Given objects $B^{\prime}, C^{\prime}\in{\mathcal C}$, endowing an object $X\in{\mathcal C}$ with the structure of a product of $B^{\prime}$ and $C^{\prime}$ is the same as providing an isomorphism $\text{Hom}_{\mathcal C}(-,X)\cong\text{Hom}_{\mathcal C}(-,B^{\prime})\times\text{Hom}_{\mathcal C}(-,C^{\prime})$ of functors ${\mathcal C}^{\text{op}}\to\text{Set}$. In your situation, $B^{\prime} = G(B)$, $C^{\prime} = G(C)$ and $X = G(B\times C)$, and at the fourth stage of your chain of isomorphisms you are done.

Note that you do not have to assume that ${\mathcal C}$ has products for that.

Answer 2

I think you are missing that the product is determined only up to isomorphism, moreover if $P$ is a product of objects $B$ and $C$ (i.e. the following diagram is universal), $$\begin{matrix} P&\overset{\pi_B}\longrightarrow\ B \\ & \searrow{\scriptstyle{\pi_C} } \\ & \ \ \ C \end{matrix}$$ and $f:P\to Q$ is an isomorphism, then composing both legs of the product diagram with $P$ by $f^{-1}$ we get again a product diagram, where $Q$ plays the role of the product object.

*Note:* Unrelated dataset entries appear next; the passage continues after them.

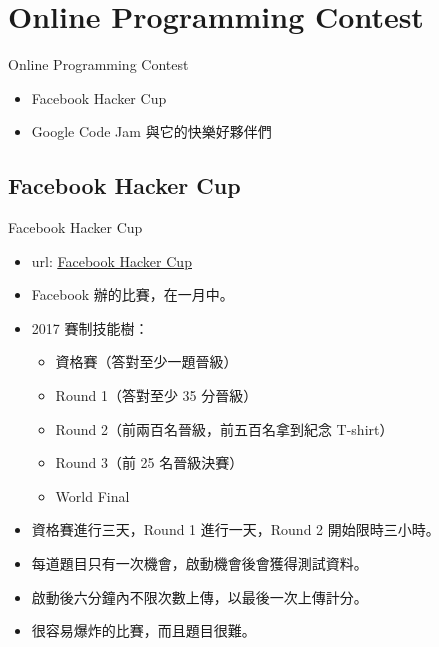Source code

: \documentclass[t]{beamer}
\begin{document}
\section{Online Programming Contest}
\begin{frame}{Online Programming Contest}
  \begin{itemize}
    \item Facebook Hacker Cup
    \item Google Code Jam 與它的快樂好夥伴們
  \end{itemize}
\end{frame}

\subsection{Facebook Hacker Cup}
\begin{frame}{Facebook Hacker Cup}
  \begin{itemize}
    \item url: \href{https://www.facebook.com/hackercup/}{\underline{Facebook Hacker Cup}}
    \item Facebook 辦的比賽，在一月中。
    \item 2017 賽制技能樹：
      \begin{itemize}
        \item 資格賽（答對至少一題晉級）
        \item Round 1（答對至少 35 分晉級）
        \item Round 2（前兩百名晉級，前五百名拿到紀念 T-shirt）
        \item Round 3（前 25 名晉級決賽）
        \item World Final
      \end{itemize}
    \item 資格賽進行三天，Round 1 進行一天，Round 2 開始限時三小時。
    \item 每道題目只有一次機會，啟動機會後會獲得測試資料。
    \item 啟動後六分鐘內不限次數上傳，以最後一次上傳計分。
    \item 很容易爆炸的比賽，而且題目很難。
  \end{itemize}
\end{frame}
\end{document}
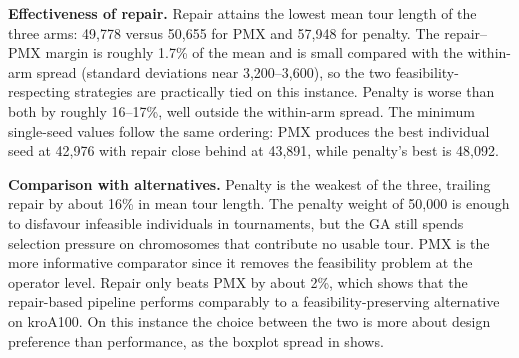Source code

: \textbf{Effectiveness of repair.} Repair attains the lowest mean tour
length of the three arms: 49,778 versus 50,655 for PMX and 57,948 for
penalty. The repair--PMX margin is roughly 1.7\% of the mean and is
small compared with the within-arm spread (standard deviations near
3,200--3,600), so the two feasibility-respecting strategies are
practically tied on this instance. Penalty is worse than both by roughly
16--17\%, well outside the within-arm spread. The minimum single-seed
values follow the same ordering: PMX produces the best individual seed at
42,976 with repair close behind at 43,891, while penalty's best is 48,092.

\textbf{Comparison with alternatives.} Penalty is the weakest of the three,
trailing repair by about 16\% in mean tour length. The penalty weight of
50,000 is enough to disfavour infeasible individuals in tournaments, but
the GA still spends selection pressure on chromosomes that contribute no
usable tour. PMX is the more informative comparator since it removes the
feasibility problem at the operator level. Repair only beats PMX by about
2\%, which shows that the repair-based pipeline performs comparably to a
feasibility-preserving alternative on kroA100. On this instance the choice
between the two is more about design preference than performance, as the
boxplot spread in  shows.
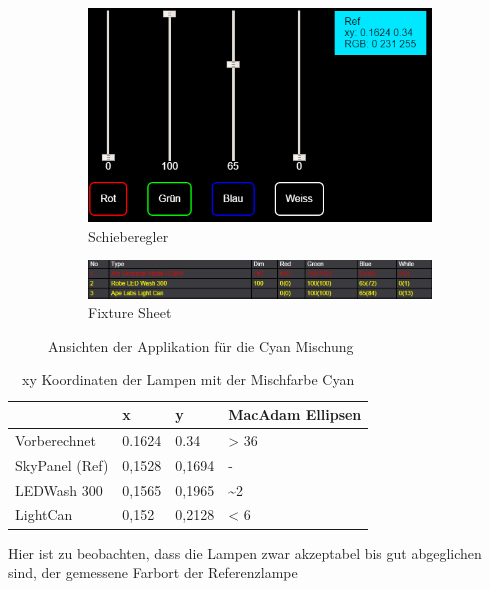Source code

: \documentclass[11pt]{scrartcl}
\begin{document}
\begin{figure}[H]
    \centering
    \begin{subfigure}[b]{.39\textwidth}
        \includegraphics[width=\textwidth]{images/app_mix_cyan_faders.png}
        \caption{Schieberegler}
    \end{subfigure}
    \hfill 
    \begin{subfigure}[b]{.59\textwidth}
        \includegraphics[width=\textwidth]{images/app_mix_cyan_fixtureSheet.png}
        \caption{Fixture Sheet}
    \end{subfigure}
    \caption{Ansichten der Applikation für die Cyan Mischung}
\end{figure}
\noindent
\begin{table}[H]
    \begin{tabularx}{\textwidth}{|X|X|X|X|}
        \hline           & x        & y        & MacAdam Ellipsen\\\hline
        Vorberechnet     & 0.1624   & 0.34     & > 36\\\hline
        SkyPanel (Ref)   & 0,1528   & 0,1694   & -\\\hline
        LEDWash 300      & 0,1565   & 0,1965   & \textasciitilde 2\\\hline
        LightCan         & 0,152    & 0,2128   & < 6\\\hline
    \end{tabularx}
    \caption{xy Koordinaten der Lampen mit der Mischfarbe Cyan}
\end{table}
\noindent
Hier ist zu beobachten, dass die Lampen zwar akzeptabel bis gut abgeglichen sind, der gemessene Farbort der Referenzlampe
\end{document}
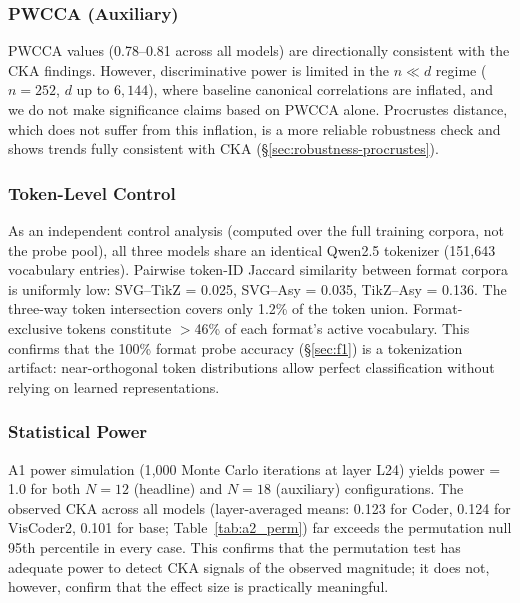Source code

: \subsubsection{PWCCA (Auxiliary)}
\label{sec:robustness-pwcca}

PWCCA \cite{morcos2018pwcca} values (0.78--0.81 across all models) are directionally consistent with the CKA findings.
However, discriminative power is limited in the $n \ll d$ regime ($n{=}252$, $d$ up to $6{,}144$), where baseline canonical correlations are inflated, and we do not make significance claims based on PWCCA alone.
Procrustes distance, which does not suffer from this inflation, is a more reliable robustness check and shows trends fully consistent with CKA (\S\ref{sec:robustness-procrustes}).

\subsubsection{Token-Level Control}
\label{sec:robustness-token}

As an independent control analysis (computed over the full training corpora, not the probe pool), all three models share an identical Qwen2.5 tokenizer (151{,}643 vocabulary entries).
Pairwise token-ID Jaccard similarity between format corpora is uniformly low: SVG--TikZ = 0.025, SVG--Asy = 0.035, TikZ--Asy = 0.136.
The three-way token intersection covers only 1.2\% of the token union.
Format-exclusive tokens constitute $>$46\% of each format's active vocabulary.
This confirms that the 100\% format probe accuracy (\S\ref{sec:f1}) is a tokenization artifact: near-orthogonal token distributions allow perfect classification without relying on learned representations.

\subsubsection{Statistical Power}
\label{sec:robustness-power}

A1 power simulation (1{,}000 Monte Carlo iterations at layer L24) yields power = 1.0 for both $N{=}12$ (headline) and $N{=}18$ (auxiliary) configurations.
The observed CKA across all models (layer-averaged means: 0.123 for Coder, 0.124 for VisCoder2, 0.101 for base; Table~\ref{tab:a2_perm}) far exceeds the permutation null 95th percentile in every case.
This confirms that the permutation test has adequate power to detect CKA signals of the observed magnitude; it does not, however, confirm that the effect size is practically meaningful.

Put it in other words, assume that products in $\mathcal C$ are not yet 'prepared', then still the first 3 isomorphisms of hom sets make sense and are valid, so $$\hom(A,G(P))\ \simeq\ \hom(A,G(B))\times\hom(A,G(C)) $$ which proves that $G(P)$ is a product object. If you put $A=G(P)$ and take element $1_{G(P)}$ from left side, check that the above isomorphisms will naturally evaluate $(G(\pi_B),G(\pi_C))$ as the corresponding element on the right side.